-- EXTRACTED ENTRIES follows --
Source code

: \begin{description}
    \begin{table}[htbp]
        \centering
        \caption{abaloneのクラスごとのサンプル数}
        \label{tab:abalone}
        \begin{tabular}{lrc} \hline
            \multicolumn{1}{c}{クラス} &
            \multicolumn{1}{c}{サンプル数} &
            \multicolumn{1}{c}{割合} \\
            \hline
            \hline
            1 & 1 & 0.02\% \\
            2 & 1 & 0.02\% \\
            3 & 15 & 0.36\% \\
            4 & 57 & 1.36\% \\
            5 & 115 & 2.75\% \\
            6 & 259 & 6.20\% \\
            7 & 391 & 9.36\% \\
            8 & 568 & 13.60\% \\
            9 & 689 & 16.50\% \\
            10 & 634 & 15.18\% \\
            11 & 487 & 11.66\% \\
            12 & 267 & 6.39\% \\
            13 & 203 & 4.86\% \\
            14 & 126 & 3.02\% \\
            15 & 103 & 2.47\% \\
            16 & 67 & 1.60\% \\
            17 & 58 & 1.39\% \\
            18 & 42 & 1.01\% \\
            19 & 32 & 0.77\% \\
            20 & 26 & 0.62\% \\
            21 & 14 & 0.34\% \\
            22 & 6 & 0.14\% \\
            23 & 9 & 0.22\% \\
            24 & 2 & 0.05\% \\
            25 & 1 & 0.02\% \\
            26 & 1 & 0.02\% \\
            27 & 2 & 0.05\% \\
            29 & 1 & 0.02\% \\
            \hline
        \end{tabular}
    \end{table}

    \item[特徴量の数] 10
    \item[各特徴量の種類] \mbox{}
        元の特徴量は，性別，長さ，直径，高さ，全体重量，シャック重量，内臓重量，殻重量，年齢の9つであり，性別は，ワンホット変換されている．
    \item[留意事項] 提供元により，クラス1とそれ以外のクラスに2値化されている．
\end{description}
-- EXTRACTED ENTRIES concluded --
* **AIM OF THE TASK**: Would you please reproduce every line from the one containing "18 & 42 & 1.01\% \\" through the final line of the listing, and only those lines?

* **RESPONSE**:
            18 & 42 & 1.01\% \\
            19 & 32 & 0.77\% \\
            20 & 26 & 0.62\% \\
            21 & 14 & 0.34\% \\
            22 & 6 & 0.14\% \\
            23 & 9 & 0.22\% \\
            24 & 2 & 0.05\% \\
            25 & 1 & 0.02\% \\
            26 & 1 & 0.02\% \\
            27 & 2 & 0.05\% \\
            29 & 1 & 0.02\% \\
            \hline
        \end{tabular}
    \end{table}

    \item[特徴量の数] 10
    \item[各特徴量の種類] \mbox{}
        元の特徴量は，性別，長さ，直径，高さ，全体重量，シャック重量，内臓重量，殻重量，年齢の9つであり，性別は，ワンホット変換されている．
    \item[留意事項] 提供元により，クラス1とそれ以外のクラスに2値化されている．
\end{description}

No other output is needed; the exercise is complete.